Segment Start: Supplied data

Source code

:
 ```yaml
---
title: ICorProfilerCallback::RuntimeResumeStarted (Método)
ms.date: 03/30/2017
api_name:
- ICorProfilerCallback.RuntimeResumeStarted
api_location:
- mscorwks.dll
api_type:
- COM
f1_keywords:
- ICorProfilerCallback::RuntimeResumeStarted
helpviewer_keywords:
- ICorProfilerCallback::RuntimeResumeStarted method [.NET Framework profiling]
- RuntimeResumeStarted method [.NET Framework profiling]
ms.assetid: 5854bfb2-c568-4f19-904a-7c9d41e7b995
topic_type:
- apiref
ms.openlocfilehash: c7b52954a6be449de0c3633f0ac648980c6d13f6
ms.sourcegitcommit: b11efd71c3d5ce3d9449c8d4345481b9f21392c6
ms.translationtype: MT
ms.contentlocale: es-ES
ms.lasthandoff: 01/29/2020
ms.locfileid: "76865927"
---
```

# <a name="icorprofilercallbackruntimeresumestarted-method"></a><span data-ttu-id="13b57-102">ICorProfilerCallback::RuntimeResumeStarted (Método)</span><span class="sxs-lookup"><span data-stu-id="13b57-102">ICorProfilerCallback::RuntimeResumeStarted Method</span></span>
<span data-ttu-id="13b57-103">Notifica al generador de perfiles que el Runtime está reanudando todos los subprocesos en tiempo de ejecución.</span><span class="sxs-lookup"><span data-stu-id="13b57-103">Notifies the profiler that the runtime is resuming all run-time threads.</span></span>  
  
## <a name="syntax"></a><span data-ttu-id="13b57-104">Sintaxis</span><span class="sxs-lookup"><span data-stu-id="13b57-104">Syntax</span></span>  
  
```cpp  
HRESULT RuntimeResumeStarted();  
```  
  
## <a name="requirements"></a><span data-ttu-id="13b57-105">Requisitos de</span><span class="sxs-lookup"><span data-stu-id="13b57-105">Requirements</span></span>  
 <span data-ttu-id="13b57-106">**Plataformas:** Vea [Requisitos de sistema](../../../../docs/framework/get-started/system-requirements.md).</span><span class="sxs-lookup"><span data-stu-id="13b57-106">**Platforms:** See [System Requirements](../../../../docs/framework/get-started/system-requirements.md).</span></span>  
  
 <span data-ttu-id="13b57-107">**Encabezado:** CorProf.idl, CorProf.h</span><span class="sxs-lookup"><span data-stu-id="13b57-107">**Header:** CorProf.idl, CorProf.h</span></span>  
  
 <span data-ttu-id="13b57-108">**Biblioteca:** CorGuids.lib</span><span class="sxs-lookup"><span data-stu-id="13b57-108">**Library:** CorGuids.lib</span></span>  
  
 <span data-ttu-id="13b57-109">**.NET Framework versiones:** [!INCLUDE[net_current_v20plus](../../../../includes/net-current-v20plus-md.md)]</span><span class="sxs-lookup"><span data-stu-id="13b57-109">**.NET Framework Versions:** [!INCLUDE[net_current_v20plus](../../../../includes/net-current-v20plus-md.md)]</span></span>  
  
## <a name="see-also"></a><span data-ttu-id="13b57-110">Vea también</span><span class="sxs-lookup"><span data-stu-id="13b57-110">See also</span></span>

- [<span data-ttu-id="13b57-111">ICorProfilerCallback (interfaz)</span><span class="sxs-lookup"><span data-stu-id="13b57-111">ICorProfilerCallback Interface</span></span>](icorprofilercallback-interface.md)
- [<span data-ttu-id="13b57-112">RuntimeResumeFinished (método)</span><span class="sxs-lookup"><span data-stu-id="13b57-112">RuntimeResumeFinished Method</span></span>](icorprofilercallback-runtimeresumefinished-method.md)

Segment End: Supplied data

[About this task] Would you please return all lines from the listing above that contain "profiling"?

[Reply to the exercise]
- ICorProfilerCallback::RuntimeResumeStarted method [.NET Framework profiling]
- RuntimeResumeStarted method [.NET Framework profiling]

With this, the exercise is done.